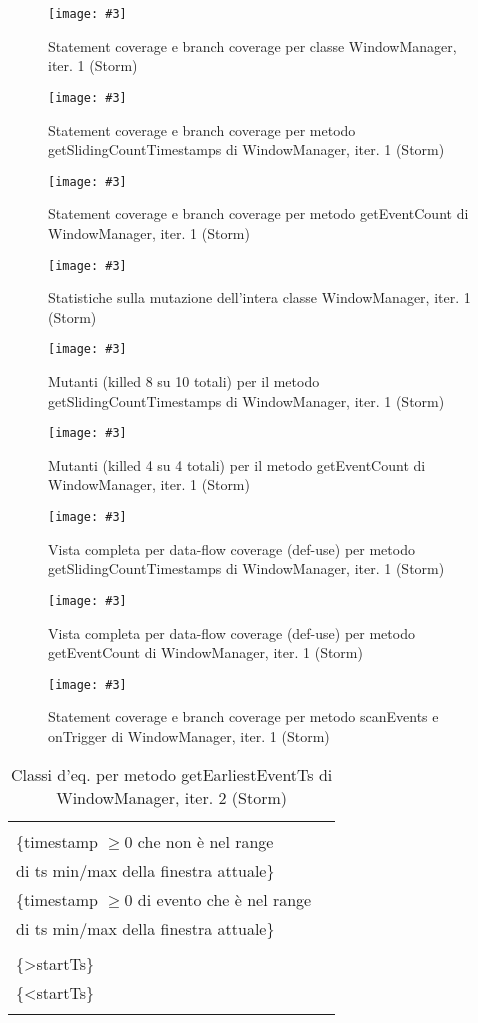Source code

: \documentclass[10pt, a4paper]{article}
\newcommand{\Intmaketable}[4]{
	\begin{longtable}{#3}
	#4
	\caption{#2}
	\label{#1}
	\end{longtable}
}
\newcommand{\Intceqtable}[3]{
	\Intmaketable{#1}{#2}{|l|l|}{
	\hline
	\thead{Parametro formale} & \thead{Classi d'equivalenza} \\
	\hline
	\hline
	#3
	\hline}
}
\newcommand{\Intceqcaption}[4]{Classi d'eq. per metodo #1 di #2, iter. #3 (#4)}
\newcommand{\gettablelabel}[5]{table:#1:#2:#3:iter#4:proj#5}
\newcommand{\ceqtable}[5]{
	\Intceqtable{\gettablelabel{ceq}{#1}{#2}{#3}{#4}}
		{\Intceqcaption{#1}{#2}{#3}{#4}}
		{#5}
}
\newcommand{\getpicturelabel}[1]{picture:#1}
\newcommand{\makepicture}[4]{
	\begin{figure}[H]
	\centering
	\texttt{[image: \#3]}
	\caption{#4}
	\label{\getpicturelabel{#3}}
	\end{figure}
}
\newcommand{\alldfcovcaption}[4]{Vista completa per data-flow coverage (def-use) per metodo #1 di #2, iter. #3 (#4)}
\newcommand{\methodcfcovcaption}[4]{Statement coverage e branch coverage per metodo #1 di #2, iter. #3 (#4)}
\newcommand{\classcfcovcaption}[3]{Statement coverage e branch coverage per classe #1, iter. #2 (#3)}
\newcommand{\mutclasscaption}[3]{Statistiche sulla mutazione dell'intera classe #1, iter. #2 (#3)}
\newcommand{\mutmethodcaption}[6]{Mutanti (killed #5 su #6 totali) per il metodo #1 di #2, iter. #3 (#4)}
\newcommand{\tcell}{\makecell[tl]}
\newcommand{\newtrow}{\\ \hline}
\def\storm{Storm}
\newcommand{\ceq}[1]{\{#1\}}
\begin{document}
	\makepicture{17.5cm}{1.25cm}{storm/controlflow-WindowManager-1}
				{\classcfcovcaption{WindowManager}{1}{\storm}}
				
	\makepicture{17cm}{0.75cm}{storm/controlflow-getSlidingCountTimestamps-WindowManager-1}
				{\methodcfcovcaption{getSlidingCountTimestamps}{WindowManager}{1}{\storm}}
				
	\makepicture{17cm}{0.75cm}{storm/controlflow-getEventCount-WindowManager-1}
				{\methodcfcovcaption{getEventCount}{WindowManager}{1}{\storm}}
				
	\makepicture{17cm}{1.5cm}{storm/mutation-WindowManager-1}
				{\mutclasscaption{WindowManager}{1}{\storm}}
				
	\makepicture{17cm}{7cm}{storm/mutation-getSlidingCountTimestamps-WindowManager-1}
				{\mutmethodcaption{getSlidingCountTimestamps}{WindowManager}{1}{\storm}{8}{10}}
	
	\makepicture{11cm}{4cm}{storm/mutation-getEventCount-WindowManager-1}
				{\mutmethodcaption{getEventCount}{WindowManager}{1}{\storm}{4}{4}}
				
	\makepicture{13cm}{15cm}{storm/dataflow-getSlidingCountTimestamps-WindowManager-1}
				{\alldfcovcaption{getSlidingCountTimestamps}{WindowManager}{1}{\storm}}
				
	\makepicture{12cm}{6cm}{storm/dataflow-getEventCount-WindowManager-1}
				{\alldfcovcaption{getEventCount}{WindowManager}{1}{\storm}}
				
	\makepicture{17cm}{1.75cm}{storm/controlflow-missingmethods-WindowManager-1}
				{\methodcfcovcaption{scanEvents e onTrigger}{WindowManager}{1}{\storm}}
	
	
	\ceqtable{getEarliestEventTs}{WindowManager}{2}{\storm}{
			\tcell{startTs} &
			\tcell{
				\ceq{$< 0$}\\
				\ceq{timestamp $\ge 0$ che non è nel range\\ di ts min/max della finestra attuale}\\
				\ceq{timestamp $\ge 0$ di evento che è nel range\\ di ts min/max della finestra attuale}}
		\newtrow
			\tcell{endTs} &
			\tcell{\ceq{=startTs}\\\ceq{>startTs}\\\ceq{<startTs}}
		\newtrow
	}
	
\end{document}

- Instructions to follow: Would you set down the listing exactly, omitting pictures?

- Exercise response:
Source code

: \documentclass[10pt, a4paper]{article}
\newcommand{\Intmaketable}[4]{
	\begin{longtable}{#3}
	#4
	\caption{#2}
	\label{#1}
	\end{longtable}
}
\newcommand{\Intceqtable}[3]{
	\Intmaketable{#1}{#2}{|l|l|}{
	\hline
	\thead{Parametro formale} & \thead{Classi d'equivalenza} \\
	\hline
	\hline
	#3
	\hline}
}
\newcommand{\Intceqcaption}[4]{Classi d'eq. per metodo #1 di #2, iter. #3 (#4)}
\newcommand{\gettablelabel}[5]{table:#1:#2:#3:iter#4:proj#5}
\newcommand{\ceqtable}[5]{
	\Intceqtable{\gettablelabel{ceq}{#1}{#2}{#3}{#4}}
		{\Intceqcaption{#1}{#2}{#3}{#4}}
		{#5}
}
\newcommand{\getpicturelabel}[1]{picture:#1}
\newcommand{\makepicture}[4]{
	\begin{figure}[H]
	\centering
	\texttt{[image: \#3]}
	\caption{#4}
	\label{\getpicturelabel{#3}}
	\end{figure}
}
\newcommand{\alldfcovcaption}[4]{Vista completa per data-flow coverage (def-use) per metodo #1 di #2, iter. #3 (#4)}
\newcommand{\methodcfcovcaption}[4]{Statement coverage e branch coverage per metodo #1 di #2, iter. #3 (#4)}
\newcommand{\classcfcovcaption}[3]{Statement coverage e branch coverage per classe #1, iter. #2 (#3)}
\newcommand{\mutclasscaption}[3]{Statistiche sulla mutazione dell'intera classe #1, iter. #2 (#3)}
\newcommand{\mutmethodcaption}[6]{Mutanti (killed #5 su #6 totali) per il metodo #1 di #2, iter. #3 (#4)}
\newcommand{\tcell}{\makecell[tl]}
\newcommand{\newtrow}{\\ \hline}
\def\storm{Storm}
\newcommand{\ceq}[1]{\{#1\}}
\begin{document}
	\makepicture{17.5cm}{1.25cm}{storm/controlflow-WindowManager-1}
				{\classcfcovcaption{WindowManager}{1}{\storm}}
				
	\makepicture{17cm}{0.75cm}{storm/controlflow-getSlidingCountTimestamps-WindowManager-1}
				{\methodcfcovcaption{getSlidingCountTimestamps}{WindowManager}{1}{\storm}}
				
	\makepicture{17cm}{0.75cm}{storm/controlflow-getEventCount-WindowManager-1}
				{\methodcfcovcaption{getEventCount}{WindowManager}{1}{\storm}}
				
	\makepicture{17cm}{1.5cm}{storm/mutation-WindowManager-1}
				{\mutclasscaption{WindowManager}{1}{\storm}}
				
	\makepicture{17cm}{7cm}{storm/mutation-getSlidingCountTimestamps-WindowManager-1}
				{\mutmethodcaption{getSlidingCountTimestamps}{WindowManager}{1}{\storm}{8}{10}}
	
	\makepicture{11cm}{4cm}{storm/mutation-getEventCount-WindowManager-1}
				{\mutmethodcaption{getEventCount}{WindowManager}{1}{\storm}{4}{4}}
				
	\makepicture{13cm}{15cm}{storm/dataflow-getSlidingCountTimestamps-WindowManager-1}
				{\alldfcovcaption{getSlidingCountTimestamps}{WindowManager}{1}{\storm}}
				
	\makepicture{12cm}{6cm}{storm/dataflow-getEventCount-WindowManager-1}
				{\alldfcovcaption{getEventCount}{WindowManager}{1}{\storm}}
				
	\makepicture{17cm}{1.75cm}{storm/controlflow-missingmethods-WindowManager-1}
				{\methodcfcovcaption{scanEvents e onTrigger}{WindowManager}{1}{\storm}}
	
	
	\ceqtable{getEarliestEventTs}{WindowManager}{2}{\storm}{
			\tcell{startTs} &
			\tcell{
				\ceq{$< 0$}\\
				\ceq{timestamp $\ge 0$ che non è nel range\\ di ts min/max della finestra attuale}\\
				\ceq{timestamp $\ge 0$ di evento che è nel range\\ di ts min/max della finestra attuale}}
		\newtrow
			\tcell{endTs} &
			\tcell{\ceq{=startTs}\\\ceq{>startTs}\\\ceq{<startTs}}
		\newtrow
	}
	
\end{document}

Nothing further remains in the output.